◆ EXERCISE INSTRUCTIONS: Every record below is to be restated word for word, and no picture is to be copied.
INFORMATION PROVIDED START
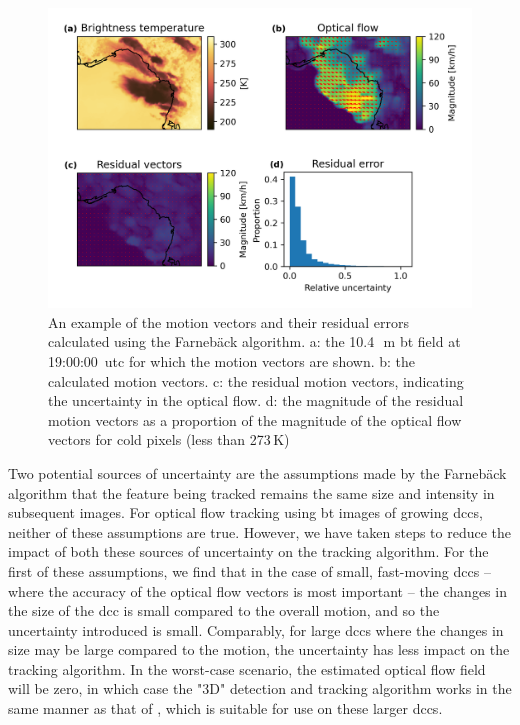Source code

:\begin{figure}[tp]
    \includegraphics[width=\textwidth]{figures/chapter1_14.png}
    \caption[
    An example of the motion vectors and their residual errors calculated using the Farnebäck algorithm
    ]{
    An example of the motion vectors and their residual errors calculated using the Farnebäck algorithm. a: the 10.4\,\unit{\mu m} \acrshort{bt} field at 19:00:00~\acrshort{utc} for which the motion vectors are shown. b: the calculated motion vectors. c: the residual motion vectors, indicating the uncertainty in the optical flow. d: the magnitude of the residual motion vectors as a proportion of the magnitude of the optical flow vectors for cold pixels (less than 273\,\unit{K})
    }
    \label{fig:optical_flow}
\end{figure}


Two potential sources of uncertainty are the assumptions made by the Farnebäck algorithm that the feature being tracked remains the same size and intensity in subsequent images.
For optical flow tracking using \acrshort{bt} images of growing \acrshort{dcc}s, neither of these assumptions are true.
However, we have taken steps to reduce the impact of both these sources of uncertainty on the tracking algorithm.
For the first of these assumptions, we find that in the case of small, fast-moving \acrshort{dcc}s -- where the accuracy of the optical flow vectors is most important -- the changes in the size of the \acrshort{dcc} is small compared to the overall motion, and so the uncertainty introduced is small.
Comparably, for large \acrshort{dcc}s where the changes in size may be large compared to the motion, the uncertainty has less impact on the tracking algorithm.
In the worst-case scenario, the estimated optical flow field will be zero, in which case the "3D" detection and tracking algorithm works in the same manner as that of \citet{fiolleau_algorithm_2013}, which is suitable for use on these larger \acrshort{dcc}s.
INFORMATION PROVIDED END
◆ TASK OUTPUT:
Source code

:\begin{figure}[tp]
    \includegraphics[width=\textwidth]{figures/chapter1_14.png}
    \caption[
    An example of the motion vectors and their residual errors calculated using the Farnebäck algorithm
    ]{
    An example of the motion vectors and their residual errors calculated using the Farnebäck algorithm. a: the 10.4\,\unit{\mu m} \acrshort{bt} field at 19:00:00~\acrshort{utc} for which the motion vectors are shown. b: the calculated motion vectors. c: the residual motion vectors, indicating the uncertainty in the optical flow. d: the magnitude of the residual motion vectors as a proportion of the magnitude of the optical flow vectors for cold pixels (less than 273\,\unit{K})
    }
    \label{fig:optical_flow}
\end{figure}


Two potential sources of uncertainty are the assumptions made by the Farnebäck algorithm that the feature being tracked remains the same size and intensity in subsequent images.
For optical flow tracking using \acrshort{bt} images of growing \acrshort{dcc}s, neither of these assumptions are true.
However, we have taken steps to reduce the impact of both these sources of uncertainty on the tracking algorithm.
For the first of these assumptions, we find that in the case of small, fast-moving \acrshort{dcc}s -- where the accuracy of the optical flow vectors is most important -- the changes in the size of the \acrshort{dcc} is small compared to the overall motion, and so the uncertainty introduced is small.
Comparably, for large \acrshort{dcc}s where the changes in size may be large compared to the motion, the uncertainty has less impact on the tracking algorithm.
In the worst-case scenario, the estimated optical flow field will be zero, in which case the "3D" detection and tracking algorithm works in the same manner as that of \citet{fiolleau_algorithm_2013}, which is suitable for use on these larger \acrshort{dcc}s.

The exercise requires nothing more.